A court ruled yesterday that Mashable can embed a professional photographer’s photo without breaking copyright law, thanks to Instagram’s terms of service. The New York district court determined that Stephanie Sinclair offered a “valid sublicense” to use the photograph when she posted it publicly on Instagram.
The case stems from a 2016 Mashable post on female photographers, which included Sinclair and embedded an image from her Instagram feed. Mashable had previously failed to license the image directly, and Sinclair sued parent company Ziff Davis for using Instagram embedding as a workaround.
But Judge Kimba Wood noted that Instagram reserves a “fully paid and royalty-free, transferable, sub-licensable” right to photos on its service. If a photo is posted publicly, it also offers embedding as an option — which, in Wood’s estimation, effectively grants a sublicense to display the picture. “The user who initially uploaded the content has already granted Instagram the authority to sublicense the use of ‘public’ content to users who share it,” Wood wrote. That makes copyright questions moot.
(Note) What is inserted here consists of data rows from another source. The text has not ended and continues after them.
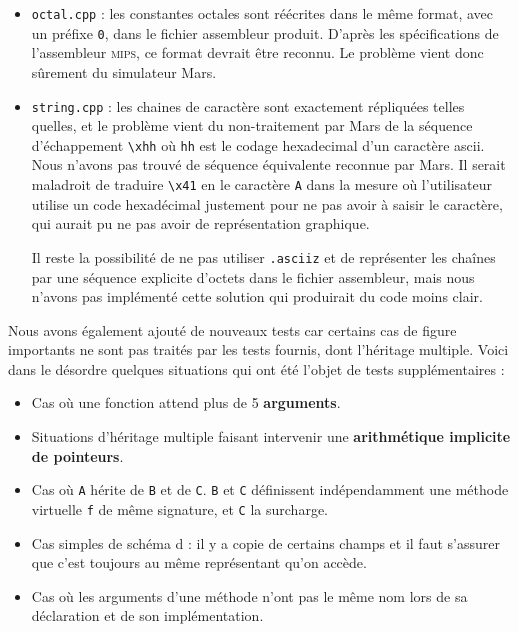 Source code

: \documentclass[11pt, a4paper]{article}
\newcommand{\prog}[1]{{\tt#1}}
\begin{document}
\begin{itemize}
\item \prog{octal.cpp} : les constantes octales sont réécrites dans le même format, avec un préfixe \prog{0}, dans le fichier assembleur produit. D'après les spécifications de l'assembleur \textsc{mips}, ce format devrait être reconnu. Le problème vient donc sûrement du simulateur Mars.
\item \prog{string.cpp} : les chaines de caractère sont exactement répliquées telles quelles, et le problème vient du non-traitement par Mars de la séquence d'échappement \prog{\textbackslash{}xhh} où \prog{hh} est le codage hexadecimal d'un caractère ascii. Nous n'avons pas trouvé de séquence équivalente reconnue par Mars. Il serait maladroit de traduire \prog{\textbackslash{}x41} en le caractère \prog{A} dans la mesure où l'utilisateur utilise un code hexadécimal justement pour ne pas avoir à saisir le caractère, qui aurait pu ne pas avoir de représentation graphique.

Il reste la possibilité de ne pas utiliser \prog{.asciiz} et de représenter les chaînes par une séquence explicite d'octets dans le fichier assembleur, mais nous n'avons pas implémenté cette solution qui produirait du code moins clair.
\end{itemize}

\medskip

Nous avons également ajouté de nouveaux tests car certains cas de figure importants ne sont pas traités par les tests fournis, dont l'héritage multiple. Voici dans le désordre quelques situations qui ont été l'objet de tests supplémentaires : 

\begin{itemize}
\item Cas où une fonction attend plus de 5 \textbf{arguments}.
\item Situations d'héritage multiple faisant intervenir une \textbf{arithmétique implicite de pointeurs}.
\item Cas où \prog{A} hérite de \prog{B} et de \prog{C}. \prog{B} et \prog{C} définissent indépendamment une méthode virtuelle \prog{f} de même signature, et \prog{C} la surcharge.
\item Cas simples de schéma d : il y a copie de certains champs et il faut s'assurer que c'est toujours au même représentant qu'on accède.
\item Cas où les arguments d'une méthode n'ont pas le même nom lors de sa déclaration et de son implémentation. 
\end{itemize}
\end{document}
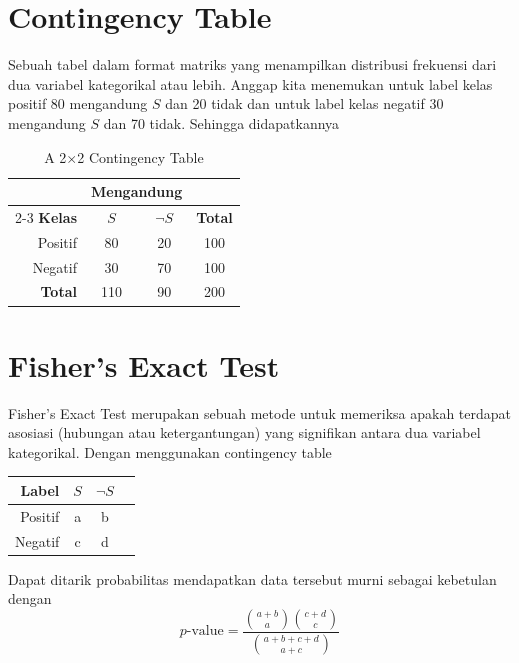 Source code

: \documentclass[a4paper,twoside]{article}
\begin{document}
\section{Contingency Table}
Sebuah tabel dalam format matriks yang menampilkan distribusi frekuensi dari dua variabel kategorikal atau lebih.
Anggap kita menemukan untuk label kelas positif 80 mengandung $S$ dan 20 tidak dan untuk label kelas negatif 30 mengandung $S$ dan 70 tidak.
Sehingga didapatkannya 

\begin{table}[ht]
	\centering
	\caption{A 2$\times$2 Contingency Table}
	\label{tab:contingency_example}
	\begin{tabular}{rccc}
		\toprule
		& \multicolumn{2}{c}{\textbf{Mengandung}} & \\
		\cmidrule(lr){2-3}
		\textbf{Kelas} & $S$ & $\neg S$ & \textbf{Total} \\
		\midrule
		Positif & 80 & 20 & 100 \\
		Negatif & 30 & 70 & 100 \\
		\midrule
		\textbf{Total} & 110 & 90 & 200 \\
		\bottomrule
	\end{tabular}
\end{table} 

\section{Fisher's Exact Test}
Fisher's Exact Test merupakan sebuah metode untuk memeriksa apakah terdapat asosiasi (hubungan atau ketergantungan) yang signifikan antara dua variabel kategorikal.
Dengan menggunakan contingency table 

\begin{table}[ht]
	\centering
	\begin{tabular}{rccc}
		\textbf{Label} & $S$ & $\neg S$ \\
		\midrule
		Positif & a & b \\
		Negatif & c & d \\
	\end{tabular}
\end{table}

Dapat ditarik probabilitas mendapatkan data tersebut murni sebagai kebetulan dengan \[ p\text{-value} = \frac{\binom{a+b}{a}\binom{c+d}{c}}{\binom{a+b+c+d}{a+c}} \]
\end{document}
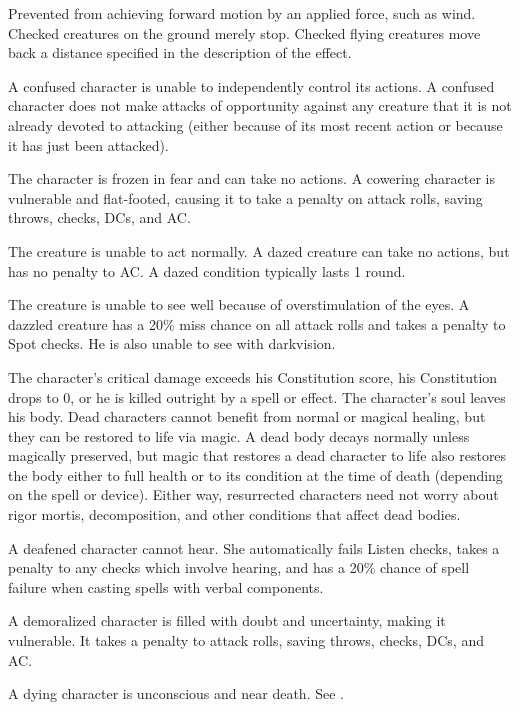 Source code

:  Prevented from achieving forward motion by an applied force, such as wind. Checked creatures on the ground merely stop. Checked flying creatures move back a distance specified in the description of the effect.

\label{Confused} A confused character is unable to independently control its actions. \confusionexplanation A confused character does not make attacks of opportunity against any creature that it is not already devoted to attacking (either because of its most recent action or because it has just been attacked).

 The character is frozen in fear and can take no actions. A cowering character is vulnerable and flat-footed, causing it to take a  penalty on attack rolls, saving throws, checks, DCs, and AC.

 The creature is unable to act normally. A dazed creature can take no actions, but has no penalty to AC. A dazed condition typically lasts 1 round.

 The creature is unable to see well because of overstimulation of the eyes. A dazzled creature has a 20\% miss chance on all attack rolls and takes a  penalty to Spot checks. He is also unable to see with darkvision.

 The character's critical damage exceeds his Constitution score, his Constitution drops to 0, or he is killed outright by a spell or effect. The character's soul leaves his body. Dead characters cannot benefit from normal or magical healing, but they can be restored to life via magic. A dead body decays normally unless magically preserved, but magic that restores a dead character to life also restores the body either to full health or to its condition at the time of death (depending on the spell or device). Either way, resurrected characters need not worry about rigor mortis, decomposition, and other conditions that affect dead bodies.

 A deafened character cannot hear. She automatically fails Listen checks, takes a  penalty to any checks which involve hearing, and has a 20\% chance of spell failure when casting spells with verbal components.

 A demoralized character is filled with doubt and uncertainty, making it vulnerable. It takes a  penalty to attack rolls, saving throws, checks, DCs, and AC.

 A dying character is unconscious and near death. See .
“By posting the photograph to her public Instagram account, Plaintiff made her choice.”
This decision diverges from a 2018 ruling that said embedding a tweet could potentially infringe copyright. As The Hollywood Reporter notes, though, the decisions rest on different lines of reasoning. The earlier case considered and rejected the long-standing “server test,” which says that sites aren’t infringing copyright if they simply embed a picture that’s hosted elsewhere. This ruling doesn’t explain when that rule still applies. Instead, it emphasizes that a web platform’s terms of service can have serious repercussions for users, even if almost nobody reads them.